A condição ambiental da cidade é determinada em grande parte pela forma como os riscos urbanos se relacionam com a forma como o espaço é ocupado, o que pode gerar problemas socioambientais urbanos de difícil solução para a atuação do poder público nas áreas mais necessitadas (JACOBI, 2010).

De acordo com Mendonça (2004a, p. 142), faz-se necessária uma ampla visão dos problemas socioambientais urbanos, considerando-se no estudo das mudanças bruscas da natureza e do meio ambiente igualmente “o envolvimento da análise socioeconômica, cultural e política da sociedade face aos riscos urbanos”.

Assim, pode-se supor que o processo de vulnerabilidade socioambiental está diretamente relacionado à condição de vida da população e se relaciona com a forma como o meio ambiente urbano é construído, e os locais destinados aos mais pobres frente à ineficiência do poder público de prover essa população e preservar o meio ambiente. Diante disso, existe uma clara diferenciação entre a forma de governar a cidade formal e a cidade informal (MARICATO, 1996; MENDONÇA, 2004a).

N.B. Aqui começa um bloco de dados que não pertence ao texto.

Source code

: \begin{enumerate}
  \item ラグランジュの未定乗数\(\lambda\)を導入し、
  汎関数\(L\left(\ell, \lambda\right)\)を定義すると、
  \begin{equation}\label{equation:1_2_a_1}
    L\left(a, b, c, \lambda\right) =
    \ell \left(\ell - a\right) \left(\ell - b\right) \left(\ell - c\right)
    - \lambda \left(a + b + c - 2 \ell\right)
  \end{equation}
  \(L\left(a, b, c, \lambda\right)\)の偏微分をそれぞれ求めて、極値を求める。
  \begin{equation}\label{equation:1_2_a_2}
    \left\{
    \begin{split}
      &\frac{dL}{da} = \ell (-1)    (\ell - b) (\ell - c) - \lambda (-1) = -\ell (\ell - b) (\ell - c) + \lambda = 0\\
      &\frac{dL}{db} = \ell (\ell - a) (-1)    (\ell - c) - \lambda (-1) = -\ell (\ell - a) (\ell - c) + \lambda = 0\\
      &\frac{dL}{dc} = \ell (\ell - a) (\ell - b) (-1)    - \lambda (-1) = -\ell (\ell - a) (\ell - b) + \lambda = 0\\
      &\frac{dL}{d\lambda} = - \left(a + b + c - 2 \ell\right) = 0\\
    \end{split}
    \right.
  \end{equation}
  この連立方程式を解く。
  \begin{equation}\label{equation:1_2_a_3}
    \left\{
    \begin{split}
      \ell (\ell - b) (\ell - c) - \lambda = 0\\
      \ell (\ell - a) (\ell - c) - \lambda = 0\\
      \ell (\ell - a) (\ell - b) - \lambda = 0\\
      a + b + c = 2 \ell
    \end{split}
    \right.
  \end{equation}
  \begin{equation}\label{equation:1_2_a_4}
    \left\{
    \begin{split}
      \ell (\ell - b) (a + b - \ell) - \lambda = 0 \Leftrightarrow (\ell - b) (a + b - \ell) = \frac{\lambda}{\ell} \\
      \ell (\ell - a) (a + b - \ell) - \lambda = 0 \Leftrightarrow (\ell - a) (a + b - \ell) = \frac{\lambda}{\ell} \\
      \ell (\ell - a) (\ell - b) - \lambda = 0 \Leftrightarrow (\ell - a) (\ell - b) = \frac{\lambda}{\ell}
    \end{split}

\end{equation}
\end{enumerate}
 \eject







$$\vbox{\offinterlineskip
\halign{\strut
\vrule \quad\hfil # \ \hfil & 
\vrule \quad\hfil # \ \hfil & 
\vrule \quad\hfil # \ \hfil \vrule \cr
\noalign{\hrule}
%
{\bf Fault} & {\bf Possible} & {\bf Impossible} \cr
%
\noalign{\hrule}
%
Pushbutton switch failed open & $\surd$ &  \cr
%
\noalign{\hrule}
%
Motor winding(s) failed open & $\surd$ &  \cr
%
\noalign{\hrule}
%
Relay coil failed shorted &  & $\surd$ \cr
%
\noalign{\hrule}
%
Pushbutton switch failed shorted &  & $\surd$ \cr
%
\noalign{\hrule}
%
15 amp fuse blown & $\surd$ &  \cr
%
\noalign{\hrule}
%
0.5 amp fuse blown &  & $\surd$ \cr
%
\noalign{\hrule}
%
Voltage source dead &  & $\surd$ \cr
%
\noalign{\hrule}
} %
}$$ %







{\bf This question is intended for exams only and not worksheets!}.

A cidade informal se caracteriza pela carência de saneamento ambiental, infraestrutura urbana, equipamentos públicos e serviços, associada à ilegalidade de ocupação do solo e pela ineficiência de investimentos do poder público. Na maioria das vezes, a cidade informal está localizada na periferia das cidades, todavia, também pode ser identificada nas regiões centrais. Além disso, quando existem investimentos nesses espaços, a manutenção é feita de forma precária, diferindo da manutenção oferecida à cidade formal ou cidade legal (MARICATO, 2011; 2013). Segundo Maricato, “o espaço urbano da moradia precária inclui as várias formas de provisão da moradia pobre: casas inacabadas, insalubres, congestionadas, localizadas (...) em áreas de risco geotécnico ou sujeitas a enchentes” (2011, p. 105).

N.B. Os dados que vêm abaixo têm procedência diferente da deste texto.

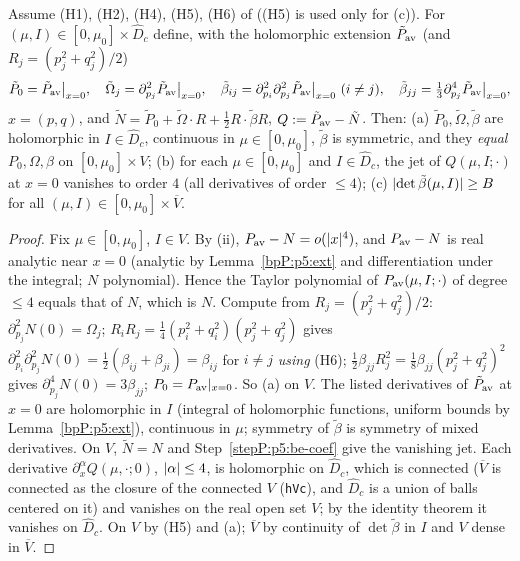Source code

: \begin{lemma}\label{bpP:p5:birkhoff-ext}
Assume (H1), (H2), (H4), (H5), (H6) of  ((H5) is used only for (c)). For $(\mu,I)\in[0,\mu_0]\times\hat D_c$ define, with the holomorphic extension $\tilde P_{\rm av}$ (and $R_j=(p_j^2+q_j^2)/2$)
\[\tilde P_0=\tilde P_{\rm av}\big|_{x=0},\quad\tilde\Omega_j=\partial_{p_j}^2\tilde P_{\rm av}\big|_{x=0},\quad\tilde\beta_{ij}=\partial^2_{p_i}\partial^2_{p_j}\tilde P_{\rm av}\big|_{x=0}\ (i\ne j),\quad\tilde\beta_{jj}=\tfrac13\partial^4_{p_j}\tilde P_{\rm av}\big|_{x=0},\]
$x=(p,q)$, and $\tilde N=\tilde P_0+\tilde\Omega\cdot R+\frac12R\cdot\tilde\beta R$, $Q:=\tilde P_{\rm av}-\tilde N$. Then:
(a) $\tilde P_0,\tilde\Omega,\tilde\beta$ are holomorphic in $I\in\hat D_c$, continuous in $\mu\in[0,\mu_0]$, $\tilde\beta$ is symmetric, and they \emph{equal} $P_0,\Omega,\beta$ on $[0,\mu_0]\times V$;
(b) for each $\mu\in[0,\mu_0]$ and $I\in\hat D_c$, the jet of $Q(\mu,I;\cdot)$ at $x=0$ vanishes to order $4$ (all derivatives of order $\le4$);
(c) $\abs{\det\tilde\beta(\mu,I)}\ge B$ for all $(\mu,I)\in[0,\mu_0]\times\overline V$.
\end{lemma}
\begin{proof}
\label{stepP:p5:be-coef} Fix $\mu\in[0,\mu_0]$, $I\in V$. By (ii), $P_{\rm av}-N=o(\abs x^4)$, and $P_{\rm av}-N$ is real analytic near $x=0$ (analytic by Lemma~\ref{bpP:p5:ext} and differentiation under the integral; $N$ polynomial). Hence the Taylor polynomial of $P_{\rm av}(\mu,I;\cdot)$ of degree $\le4$ equals that of $N$, which is $N$. Compute from $R_j=(p_j^2+q_j^2)/2$: $\partial^2_{p_j}N(0)=\Omega_j$; $R_iR_j=\frac14(p_i^2+q_i^2)(p_j^2+q_j^2)$ gives $\partial^2_{p_i}\partial^2_{p_j}N(0)=\frac12(\beta_{ij}+\beta_{ji})=\beta_{ij}$ for $i\ne j$ \emph{using} (H6); $\frac12\beta_{jj}R_j^2=\frac18\beta_{jj}(p_j^2+q_j^2)^2$ gives $\partial^4_{p_j}N(0)=3\beta_{jj}$; $P_0=P_{\rm av}|_{x=0}$. So (a) on $V$.
\label{stepP:p5:be-an} The listed derivatives of $\tilde P_{\rm av}$ at $x=0$ are holomorphic in $I$ (integral of holomorphic functions, uniform bounds by Lemma~\ref{bpP:p5:ext}), continuous in $\mu$; symmetry of $\tilde\beta$ is symmetry of mixed derivatives.
\label{stepP:p5:be-jet} On $V$, $\tilde N=N$ and Step~\ref{stepP:p5:be-coef} give the vanishing jet. Each derivative $\partial_x^\alpha Q(\mu,\cdot;0)$, $\abs\alpha\le4$, is holomorphic on $\hat D_c$, which is connected ($\overline V$ is connected as the closure of the connected $V$ (\texttt{hVc}), and $\hat D_c$ is a union of balls centered on it) and vanishes on the real open set $V$; by the identity theorem it vanishes on $\hat D_c$.
\label{stepP:p5:be-det} On $V$ by (H5) and (a); $\overline V$ by continuity of $\det\tilde\beta$ in $I$ and $V$ dense in $\overline V$.
\end{proof}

Portanto, a condição de habitabilidade também pode ser utilizada como parâmetro para averiguar a condição de vulnerabilidade socioambiental, bem como a situação de propriedade do imóvel. Exemplificam-se os casos onde a moradia está situada em assentamento irregular ou em área não passível de regularização por ser considerada área de preservação permanente (APP). As duas áreas, objetos da pesquisa, apresentam situação de irregularidade fundiária. A Vila Torres é quase integralmente regularizada, porém o setor “Vila Prado” ainda está em processo de regularização. O restante da área foi regularizado nas décadas de 1980 e 1990. Todo o assentamento da Vila Parolin está em processo de regularização.

Assim, a vulnerabilidade socioambiental será analisada nos dois núcleos citados, averiguando-se a existência de risco e ocupação em áreas protegidas ambientalmente, ocorrência de inundação, infraestrutura, habitabilidade, pobreza e condição social. Como destacado, essas condições coexistem nos dois assentamentos, que passam por um processo de urbanização e regularização. A efetividade das intervenções promovidas pelo poder público é analisada no Capítulo 5.